[Saved data entries]
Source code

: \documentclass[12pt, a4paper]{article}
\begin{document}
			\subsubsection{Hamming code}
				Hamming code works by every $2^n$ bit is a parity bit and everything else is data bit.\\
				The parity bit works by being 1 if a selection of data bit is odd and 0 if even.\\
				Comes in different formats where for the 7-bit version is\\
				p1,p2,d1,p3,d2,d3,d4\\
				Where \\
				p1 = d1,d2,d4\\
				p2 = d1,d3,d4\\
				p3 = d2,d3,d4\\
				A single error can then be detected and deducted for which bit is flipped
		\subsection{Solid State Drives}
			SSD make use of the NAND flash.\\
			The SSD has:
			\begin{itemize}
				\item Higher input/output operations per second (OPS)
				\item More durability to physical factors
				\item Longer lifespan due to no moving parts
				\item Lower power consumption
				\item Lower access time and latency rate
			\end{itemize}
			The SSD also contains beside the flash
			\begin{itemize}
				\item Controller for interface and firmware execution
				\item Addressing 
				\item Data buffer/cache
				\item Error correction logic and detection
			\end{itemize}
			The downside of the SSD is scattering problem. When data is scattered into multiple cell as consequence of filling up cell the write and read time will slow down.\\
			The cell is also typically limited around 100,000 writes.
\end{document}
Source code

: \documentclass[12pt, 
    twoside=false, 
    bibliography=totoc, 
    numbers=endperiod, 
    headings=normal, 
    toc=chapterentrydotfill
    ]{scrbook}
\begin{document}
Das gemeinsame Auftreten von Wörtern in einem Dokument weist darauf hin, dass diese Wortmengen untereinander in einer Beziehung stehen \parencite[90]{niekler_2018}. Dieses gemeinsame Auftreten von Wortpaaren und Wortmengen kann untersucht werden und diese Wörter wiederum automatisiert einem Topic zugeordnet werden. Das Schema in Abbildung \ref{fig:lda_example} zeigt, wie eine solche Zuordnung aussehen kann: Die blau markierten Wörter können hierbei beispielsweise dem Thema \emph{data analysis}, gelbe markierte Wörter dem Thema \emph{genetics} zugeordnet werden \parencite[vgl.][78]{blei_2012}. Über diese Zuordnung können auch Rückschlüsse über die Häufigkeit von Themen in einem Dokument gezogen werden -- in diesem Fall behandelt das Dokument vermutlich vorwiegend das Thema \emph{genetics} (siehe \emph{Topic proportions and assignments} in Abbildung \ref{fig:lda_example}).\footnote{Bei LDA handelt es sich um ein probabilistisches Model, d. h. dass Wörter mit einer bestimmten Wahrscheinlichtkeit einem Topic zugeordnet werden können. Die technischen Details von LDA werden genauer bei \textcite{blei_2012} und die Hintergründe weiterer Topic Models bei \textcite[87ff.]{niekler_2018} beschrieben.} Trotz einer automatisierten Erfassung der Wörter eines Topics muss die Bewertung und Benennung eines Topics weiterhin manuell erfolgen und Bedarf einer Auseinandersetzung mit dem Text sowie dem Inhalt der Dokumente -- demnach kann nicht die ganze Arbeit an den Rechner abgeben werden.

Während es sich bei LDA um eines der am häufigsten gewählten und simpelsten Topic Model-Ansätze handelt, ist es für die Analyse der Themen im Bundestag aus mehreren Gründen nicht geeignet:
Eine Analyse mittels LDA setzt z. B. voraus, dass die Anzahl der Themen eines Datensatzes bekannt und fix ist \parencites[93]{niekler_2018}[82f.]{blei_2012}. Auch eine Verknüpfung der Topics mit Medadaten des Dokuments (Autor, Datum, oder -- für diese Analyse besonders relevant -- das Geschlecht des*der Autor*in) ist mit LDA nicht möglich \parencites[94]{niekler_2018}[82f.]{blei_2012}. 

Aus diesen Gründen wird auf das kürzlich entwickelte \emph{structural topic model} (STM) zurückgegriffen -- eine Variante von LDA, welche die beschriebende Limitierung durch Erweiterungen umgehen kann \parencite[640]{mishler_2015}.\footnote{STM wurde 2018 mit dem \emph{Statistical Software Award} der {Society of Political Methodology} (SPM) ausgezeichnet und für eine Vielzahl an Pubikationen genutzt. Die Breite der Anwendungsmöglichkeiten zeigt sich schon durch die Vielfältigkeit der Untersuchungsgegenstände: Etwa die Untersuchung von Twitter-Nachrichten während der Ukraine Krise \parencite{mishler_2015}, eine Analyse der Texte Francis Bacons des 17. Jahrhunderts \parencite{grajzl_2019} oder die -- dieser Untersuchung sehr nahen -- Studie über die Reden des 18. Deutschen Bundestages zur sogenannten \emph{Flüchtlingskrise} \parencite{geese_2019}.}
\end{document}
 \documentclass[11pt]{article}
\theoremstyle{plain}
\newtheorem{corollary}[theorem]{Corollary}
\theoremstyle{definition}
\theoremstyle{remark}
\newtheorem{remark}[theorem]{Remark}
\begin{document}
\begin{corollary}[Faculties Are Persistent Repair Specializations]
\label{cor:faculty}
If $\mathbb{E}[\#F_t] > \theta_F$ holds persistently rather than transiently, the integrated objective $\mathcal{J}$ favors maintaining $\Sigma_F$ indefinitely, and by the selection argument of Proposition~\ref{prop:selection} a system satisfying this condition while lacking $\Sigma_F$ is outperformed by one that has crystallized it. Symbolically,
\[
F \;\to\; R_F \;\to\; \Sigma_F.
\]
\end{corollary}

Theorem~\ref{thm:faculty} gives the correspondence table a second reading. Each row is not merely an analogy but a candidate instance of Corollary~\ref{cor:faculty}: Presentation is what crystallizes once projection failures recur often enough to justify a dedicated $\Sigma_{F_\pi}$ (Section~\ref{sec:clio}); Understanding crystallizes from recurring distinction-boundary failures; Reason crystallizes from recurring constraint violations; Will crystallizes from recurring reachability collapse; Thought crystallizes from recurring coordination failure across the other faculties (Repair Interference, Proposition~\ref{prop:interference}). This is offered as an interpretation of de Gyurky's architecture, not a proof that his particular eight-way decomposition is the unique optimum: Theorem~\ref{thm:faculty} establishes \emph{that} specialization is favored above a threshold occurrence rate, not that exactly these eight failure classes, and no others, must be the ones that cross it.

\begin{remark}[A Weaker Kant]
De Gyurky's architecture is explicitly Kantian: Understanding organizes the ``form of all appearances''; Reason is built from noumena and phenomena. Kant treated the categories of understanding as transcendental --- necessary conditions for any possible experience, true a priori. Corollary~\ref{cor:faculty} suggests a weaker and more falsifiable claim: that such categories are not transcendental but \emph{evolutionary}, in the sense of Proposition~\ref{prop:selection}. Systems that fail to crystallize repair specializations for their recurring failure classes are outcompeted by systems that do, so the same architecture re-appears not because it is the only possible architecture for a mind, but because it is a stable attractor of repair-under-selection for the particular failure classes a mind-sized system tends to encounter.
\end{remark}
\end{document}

[WHAT IS BEING ASKED]
Extract the lines above, from the first one through the one containing "per second (OPS)", and return only those, unchanged.

[OUTPUT BELOW]
Source code

: \documentclass[12pt, a4paper]{article}
\begin{document}
			\subsubsection{Hamming code}
				Hamming code works by every $2^n$ bit is a parity bit and everything else is data bit.\\
				The parity bit works by being 1 if a selection of data bit is odd and 0 if even.\\
				Comes in different formats where for the 7-bit version is\\
				p1,p2,d1,p3,d2,d3,d4\\
				Where \\
				p1 = d1,d2,d4\\
				p2 = d1,d3,d4\\
				p3 = d2,d3,d4\\
				A single error can then be detected and deducted for which bit is flipped
		\subsection{Solid State Drives}
			SSD make use of the NAND flash.\\
			The SSD has:
			\begin{itemize}
				\item Higher input/output operations per second (OPS)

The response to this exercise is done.